Saved entries

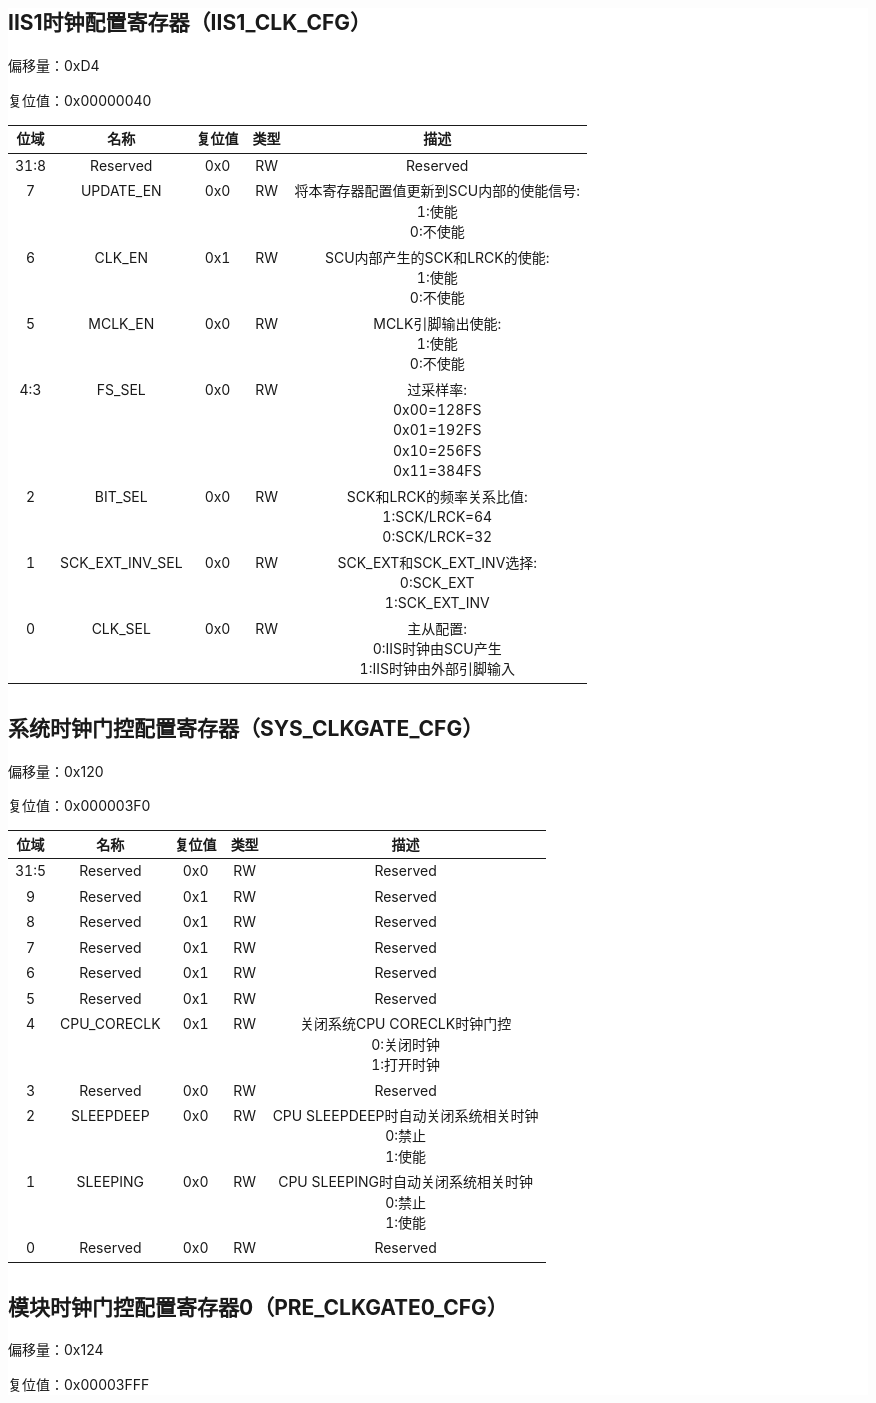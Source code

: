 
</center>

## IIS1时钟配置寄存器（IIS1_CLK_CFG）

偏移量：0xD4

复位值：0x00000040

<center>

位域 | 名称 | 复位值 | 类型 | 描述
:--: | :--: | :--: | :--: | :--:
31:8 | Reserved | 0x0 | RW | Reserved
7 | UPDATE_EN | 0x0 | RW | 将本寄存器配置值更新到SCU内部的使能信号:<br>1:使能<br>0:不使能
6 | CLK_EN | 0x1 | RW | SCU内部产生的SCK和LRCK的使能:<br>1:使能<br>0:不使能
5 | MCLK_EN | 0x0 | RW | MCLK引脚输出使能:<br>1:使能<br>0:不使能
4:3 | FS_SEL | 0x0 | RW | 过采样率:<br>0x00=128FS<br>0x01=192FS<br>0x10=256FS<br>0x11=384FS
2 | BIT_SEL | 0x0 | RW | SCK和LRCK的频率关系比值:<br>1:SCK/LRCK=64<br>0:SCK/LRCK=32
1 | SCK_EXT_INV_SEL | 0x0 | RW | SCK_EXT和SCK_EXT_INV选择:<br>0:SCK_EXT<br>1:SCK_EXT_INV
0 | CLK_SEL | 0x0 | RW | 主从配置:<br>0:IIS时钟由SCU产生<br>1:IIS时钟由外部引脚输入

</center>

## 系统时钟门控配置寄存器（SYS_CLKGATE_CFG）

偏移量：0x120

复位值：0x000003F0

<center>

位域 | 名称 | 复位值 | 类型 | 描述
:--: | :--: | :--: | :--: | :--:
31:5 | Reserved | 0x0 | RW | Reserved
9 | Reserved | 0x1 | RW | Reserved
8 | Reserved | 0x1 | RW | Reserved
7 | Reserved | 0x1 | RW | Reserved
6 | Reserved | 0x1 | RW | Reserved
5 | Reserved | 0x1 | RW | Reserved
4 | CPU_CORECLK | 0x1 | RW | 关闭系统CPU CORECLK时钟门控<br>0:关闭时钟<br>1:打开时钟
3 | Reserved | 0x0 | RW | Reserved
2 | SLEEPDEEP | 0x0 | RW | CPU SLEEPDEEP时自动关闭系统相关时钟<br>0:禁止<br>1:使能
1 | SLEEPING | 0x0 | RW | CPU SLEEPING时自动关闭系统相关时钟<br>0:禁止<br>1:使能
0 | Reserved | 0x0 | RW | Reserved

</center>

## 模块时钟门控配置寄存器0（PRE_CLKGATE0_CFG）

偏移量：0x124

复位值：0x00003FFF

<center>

Work instruction: From the first line above to the last, copy the records exactly but omit the pictures.

Written reply:
Source code

: 
</center>

## IIS1时钟配置寄存器（IIS1_CLK_CFG）

偏移量：0xD4

复位值：0x00000040

<center>

位域 | 名称 | 复位值 | 类型 | 描述
:--: | :--: | :--: | :--: | :--:
31:8 | Reserved | 0x0 | RW | Reserved
7 | UPDATE_EN | 0x0 | RW | 将本寄存器配置值更新到SCU内部的使能信号:<br>1:使能<br>0:不使能
6 | CLK_EN | 0x1 | RW | SCU内部产生的SCK和LRCK的使能:<br>1:使能<br>0:不使能
5 | MCLK_EN | 0x0 | RW | MCLK引脚输出使能:<br>1:使能<br>0:不使能
4:3 | FS_SEL | 0x0 | RW | 过采样率:<br>0x00=128FS<br>0x01=192FS<br>0x10=256FS<br>0x11=384FS
2 | BIT_SEL | 0x0 | RW | SCK和LRCK的频率关系比值:<br>1:SCK/LRCK=64<br>0:SCK/LRCK=32
1 | SCK_EXT_INV_SEL | 0x0 | RW | SCK_EXT和SCK_EXT_INV选择:<br>0:SCK_EXT<br>1:SCK_EXT_INV
0 | CLK_SEL | 0x0 | RW | 主从配置:<br>0:IIS时钟由SCU产生<br>1:IIS时钟由外部引脚输入

</center>

## 系统时钟门控配置寄存器（SYS_CLKGATE_CFG）

偏移量：0x120

复位值：0x000003F0

<center>

位域 | 名称 | 复位值 | 类型 | 描述
:--: | :--: | :--: | :--: | :--:
31:5 | Reserved | 0x0 | RW | Reserved
9 | Reserved | 0x1 | RW | Reserved
8 | Reserved | 0x1 | RW | Reserved
7 | Reserved | 0x1 | RW | Reserved
6 | Reserved | 0x1 | RW | Reserved
5 | Reserved | 0x1 | RW | Reserved
4 | CPU_CORECLK | 0x1 | RW | 关闭系统CPU CORECLK时钟门控<br>0:关闭时钟<br>1:打开时钟
3 | Reserved | 0x0 | RW | Reserved
2 | SLEEPDEEP | 0x0 | RW | CPU SLEEPDEEP时自动关闭系统相关时钟<br>0:禁止<br>1:使能
1 | SLEEPING | 0x0 | RW | CPU SLEEPING时自动关闭系统相关时钟<br>0:禁止<br>1:使能
0 | Reserved | 0x0 | RW | Reserved

</center>

## 模块时钟门控配置寄存器0（PRE_CLKGATE0_CFG）

偏移量：0x124

复位值：0x00003FFF

<center>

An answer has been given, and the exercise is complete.